Tabii sorun artınca şimdi bu odalar da dahil edildi. 720 bin dolayında yatak kapasitesi olduğu düşünülünce epey bir oda ve yatak sayısına denk geliyor.

Peki şimdi o kaygı ve önlem ihtiyacı nasıl karşılanacak? Yani vaka çıkan semptomlu öğrenciler ne olacak? Bu kez evlerine mi gönderilecek? Doğrusu bir yönergeye ulaşamadım.

Bir de gözden kaçan özel yetenek sınavıyla (Beden Eğitim, Görsel Sanatlar, Tiyatro Resim vb) yerleşen öğrenciler. Onlar henüz yerleşmediği için yurt başvuruları da alınmamış durumda. Onların da başvuruları eklenecek.

Yeni yurt yapmaktan başka köklü bir çözümü yok bu işin...

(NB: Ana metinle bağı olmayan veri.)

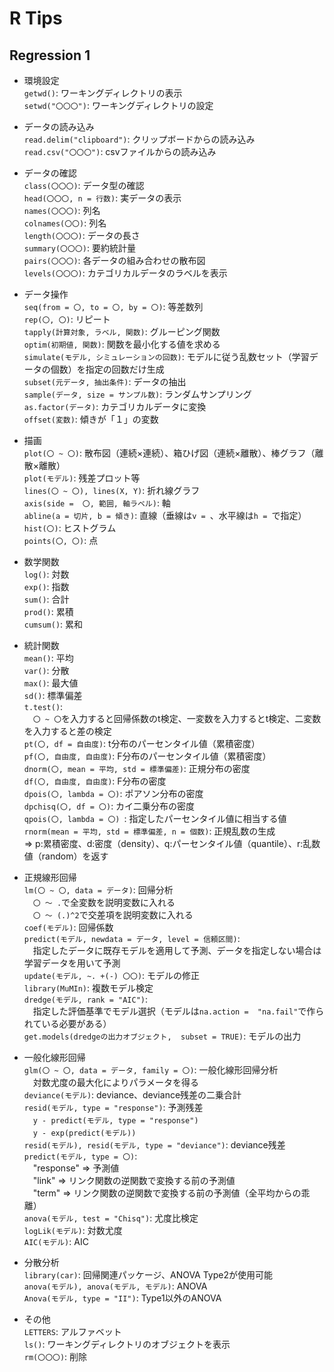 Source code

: # R Tips  

## Regression 1  

* 環境設定  
`getwd()`: ワーキングディレクトリの表示  
`setwd("〇〇〇")`: ワーキングディレクトリの設定

* データの読み込み  
`read.delim("clipboard")`: クリップボードからの読み込み  
`read.csv("〇〇〇")`: csvファイルからの読み込み  

* データの確認  
`class(〇〇〇)`: データ型の確認  
`head(〇〇〇, n = 行数)`: 実データの表示  
`names(〇〇〇)`: 列名  
`colnames(〇〇)`: 列名  
`length(〇〇〇)`: データの長さ  
`summary(〇〇〇)`: 要約統計量  
`pairs(〇〇〇)`: 各データの組み合わせの散布図  
`levels(〇〇〇)`: カテゴリカルデータのラベルを表示  


* データ操作  
`seq(from = 〇, to = 〇, by = 〇)`: 等差数列  
`rep(〇, 〇)`: リピート  
`tapply(計算対象, ラベル, 関数)`: グルーピング関数  
`optim(初期値, 関数)`: 関数を最小化する値を求める  
`simulate(モデル, シミュレーションの回数)`: モデルに従う乱数セット（学習データの個数）を指定の回数だけ生成  
`subset(元データ, 抽出条件)`: データの抽出  
`sample(データ, size = サンプル数)`: ランダムサンプリング  
`as.factor(データ)`: カテゴリカルデータに変換  
`offset(変数)`: 傾きが「１」の変数  


* 描画  
`plot(〇 ~ 〇)`: 散布図（連続×連続）、箱ひげ図（連続×離散）、棒グラフ（離散×離散）  
`plot(モデル)`: 残差プロット等  
`lines(〇 ~ 〇), lines(X, Y)`: 折れ線グラフ  
`axis(side =  〇, 範囲, 軸ラベル)`: 軸  
`abline(a = 切片, b = 傾き)`: 直線（垂線は`v = `、水平線は`h = `で指定）  
`hist(〇)`: ヒストグラム  
`points(〇, 〇)`: 点  

* 数学関数  
`log()`: 対数  
`exp()`: 指数  
`sum()`: 合計  
`prod()`: 累積  
`cumsum()`: 累和  


* 統計関数  
`mean()`: 平均  
`var()`: 分散  
`max()`: 最大値  
`sd()`: 標準偏差  
`t.test()`:  
　`〇 ~ 〇`を入力すると回帰係数のt検定、一変数を入力するとt検定、二変数を入力すると差の検定  
`pt(〇, df = 自由度)`: t分布のパーセンタイル値（累積密度）  
`pf(〇, 自由度, 自由度)`: F分布のパーセンタイル値（累積密度）  
`dnorm(〇, mean = 平均, std = 標準偏差)`: 正規分布の密度  
`df(〇, 自由度, 自由度)`: F分布の密度  
`dpois(〇, lambda = 〇)`: ポアソン分布の密度  
`dpchisq(〇, df = 〇)`: カイ二乗分布の密度  
`qpois(〇, lambda = 〇) `: 指定したパーセンタイル値に相当する値  
`rnorm(mean = 平均, std = 標準偏差, n = 個数)`: 正規乱数の生成  
⇒ p:累積密度、d:密度（density）、q:パーセンタイル値（quantile）、r:乱数値（random）を返す

* 正規線形回帰  
`lm(〇 ~ 〇, data = データ)`: 回帰分析  
　`〇 ～ .`で全変数を説明変数に入れる  
　`〇 ～ (.)^2`で交差項を説明変数に入れる  
`coef(モデル)`: 回帰係数   
`predict(モデル, newdata = データ, level = 信頼区間)`:  
　指定したデータに既存モデルを適用して予測、データを指定しない場合は学習データを用いて予測  
`update(モデル, ~. +(-) 〇〇)`: モデルの修正  
`library(MuMIn)`: 複数モデル検定  
`dredge(モデル, rank = "AIC")`:  
　指定した評価基準でモデル選択（モデルは`na.action =  "na.fail"`で作られている必要がある）  
`get.models(dredgeの出力オブジェクト,  subset = TRUE)`: モデルの出力  

* 一般化線形回帰  
`glm(〇 ~ 〇, data = データ, family = 〇)`: 一般化線形回帰分析  
　対数尤度の最大化によりパラメータを得る  
`deviance(モデル)`: deviance、deviance残差の二乗合計  
`resid(モデル, type = "response")`: 予測残差  
　`y - predict(モデル, type = "response")`  
　`y - exp(predict(モデル))`  
`resid(モデル), resid(モデル, type = "deviance")`: deviance残差  
`predict(モデル, type = 〇)`:  
　"response" ⇒ 予測値  
　"link" ⇒ リンク関数の逆関数で変換する前の予測値  
　"term" ⇒ リンク関数の逆関数で変換する前の予測値（全平均からの乖離）  
`anova(モデル, test = "Chisq")`: 尤度比検定  
`logLik(モデル)`: 対数尤度  
`AIC(モデル)`: AIC  

* 分散分析  
`library(car)`: 回帰関連パッケージ、ANOVA Type2が使用可能  
`anova(モデル), anova(モデル, モデル)`: ANOVA  
`Anova(モデル, type = "II")`: Type1以外のANOVA  


* その他  
`LETTERS`: アルファベット  
`ls()`: ワーキングディレクトリのオブジェクトを表示  
`rm(〇〇〇)`: 削除  





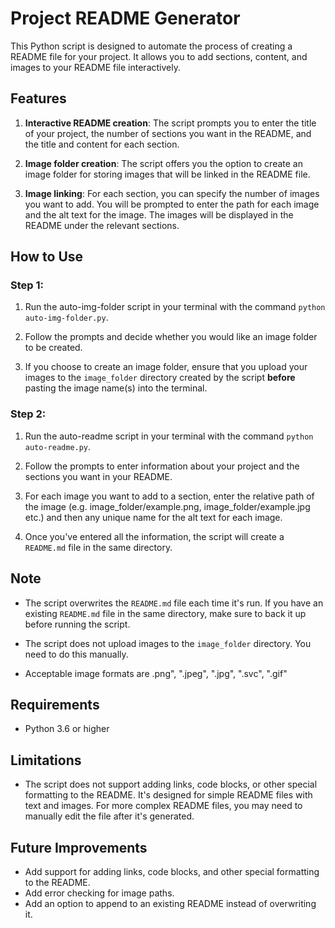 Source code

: # Project README Generator

This Python script is designed to automate the process of creating a README file for your project. It allows you to add sections, content, and images to your README file interactively.

## Features

1. **Interactive README creation**: The script prompts you to enter the title of your project, the number of sections you want in the README, and the title and content for each section.

2. **Image folder creation**: The script offers you the option to create an image folder for storing images that will be linked in the README file.

3. **Image linking**: For each section, you can specify the number of images you want to add. You will be prompted to enter the path for each image and the alt text for the image. The images will be displayed in the README under the relevant sections.

## How to Use

### Step 1:

1. Run the auto-img-folder script in your terminal with the command `python auto-img-folder.py`.

2. Follow the prompts and decide whether you would like an image folder to be created.

3. If you choose to create an image folder, ensure that you upload your images to the `image_folder` directory created by the script **before** pasting the image name(s) into the terminal.


### Step 2: 

1. Run the auto-readme script in your terminal with the command `python auto-readme.py`.

2. Follow the prompts to enter information about your project and the sections you want in your README. 

3. For each image you want to add to a section, enter the relative path of the image (e.g. image_folder/example.png, image_folder/example.jpg etc.) and then any unique name for the alt text for each image.

4. Once you've entered all the information, the script will create a `README.md` file in the same directory.

## Note

- The script overwrites the `README.md` file each time it's run. If you have an existing `README.md` file in the same directory, make sure to back it up before running the script.

- The script does not upload images to the `image_folder` directory. You need to do this manually.

- Acceptable image formats are .png", ".jpeg", ".jpg", ".svc", ".gif"

## Requirements

- Python 3.6 or higher

## Limitations

- The script does not support adding links, code blocks, or other special formatting to the README. It's designed for simple README files with text and images. For more complex README files, you may need to manually edit the file after it's generated.

## Future Improvements

- Add support for adding links, code blocks, and other special formatting to the README.
- Add error checking for image paths.
- Add an option to append to an existing README instead of overwriting it.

Şimdi rakamlara şöyle bir bakalım.

Gençlik ve Spor Bakanlığı yurtları; 2002 yılında 77 il ve 59 ilçede toplam 190 yurtta 182 bin 258 yatak sayısı ile hizmet verirken; bugün 81 ilde 245 ilçede 768 yurtta 720.755 yatak sayısı ile hizmet veriyor. Odalardaki koşulların yıllar içerisinde olumlu bir biçimde değiştiğini söylemek mümkün. Bununla birlikte aynı dönemler itibarıyla 2002'de üniversitelerde örgün öğretimde okuyan öğrenci sayısı 1.656.018 iken; 2021'de 3.801.394'e çıkmış. Bu rakamlara göre 2002'de yatak sayısının toplam öğrenci sayısına oranı %11 iken 2021'de bu oranın %18 düzeyinde olduğu görülüyor.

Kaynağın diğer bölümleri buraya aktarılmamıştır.